(TASK INPUT begins)

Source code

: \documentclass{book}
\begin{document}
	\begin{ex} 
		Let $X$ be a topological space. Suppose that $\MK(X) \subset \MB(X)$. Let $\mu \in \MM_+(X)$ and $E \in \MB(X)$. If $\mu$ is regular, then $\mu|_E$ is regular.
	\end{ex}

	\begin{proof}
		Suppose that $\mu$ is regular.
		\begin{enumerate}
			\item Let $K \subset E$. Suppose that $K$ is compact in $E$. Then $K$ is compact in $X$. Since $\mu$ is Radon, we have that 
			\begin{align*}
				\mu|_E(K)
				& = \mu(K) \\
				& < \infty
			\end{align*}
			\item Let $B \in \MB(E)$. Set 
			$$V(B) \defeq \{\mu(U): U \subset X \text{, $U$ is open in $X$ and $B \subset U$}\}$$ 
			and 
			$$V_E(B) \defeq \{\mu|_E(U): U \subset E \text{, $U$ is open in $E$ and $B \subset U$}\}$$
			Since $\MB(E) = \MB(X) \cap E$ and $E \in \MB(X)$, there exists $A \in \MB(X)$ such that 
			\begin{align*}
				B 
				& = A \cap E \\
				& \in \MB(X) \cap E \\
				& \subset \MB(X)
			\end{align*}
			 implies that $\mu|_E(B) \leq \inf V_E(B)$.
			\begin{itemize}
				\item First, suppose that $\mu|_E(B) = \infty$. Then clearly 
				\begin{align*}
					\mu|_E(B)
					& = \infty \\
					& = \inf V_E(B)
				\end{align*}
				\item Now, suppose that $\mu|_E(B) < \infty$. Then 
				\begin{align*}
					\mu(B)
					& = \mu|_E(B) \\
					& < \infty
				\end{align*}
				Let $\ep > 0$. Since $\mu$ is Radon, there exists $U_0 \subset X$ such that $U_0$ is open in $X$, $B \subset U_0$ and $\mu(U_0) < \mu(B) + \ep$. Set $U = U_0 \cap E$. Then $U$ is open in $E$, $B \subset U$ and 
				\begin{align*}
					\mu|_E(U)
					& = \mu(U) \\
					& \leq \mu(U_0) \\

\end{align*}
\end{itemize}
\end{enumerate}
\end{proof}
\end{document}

(TASK INPUT ends)

WHAT YOU SHOULD DO
Reproduce every line of the listing above in which the string "Radon" appears.

RESULT
			\item Let $K \subset E$. Suppose that $K$ is compact in $E$. Then $K$ is compact in $X$. Since $\mu$ is Radon, we have that 
				Let $\ep > 0$. Since $\mu$ is Radon, there exists $U_0 \subset X$ such that $U_0$ is open in $X$, $B \subset U_0$ and $\mu(U_0) < \mu(B) + \ep$. Set $U = U_0 \cap E$. Then $U$ is open in $E$, $B \subset U$ and 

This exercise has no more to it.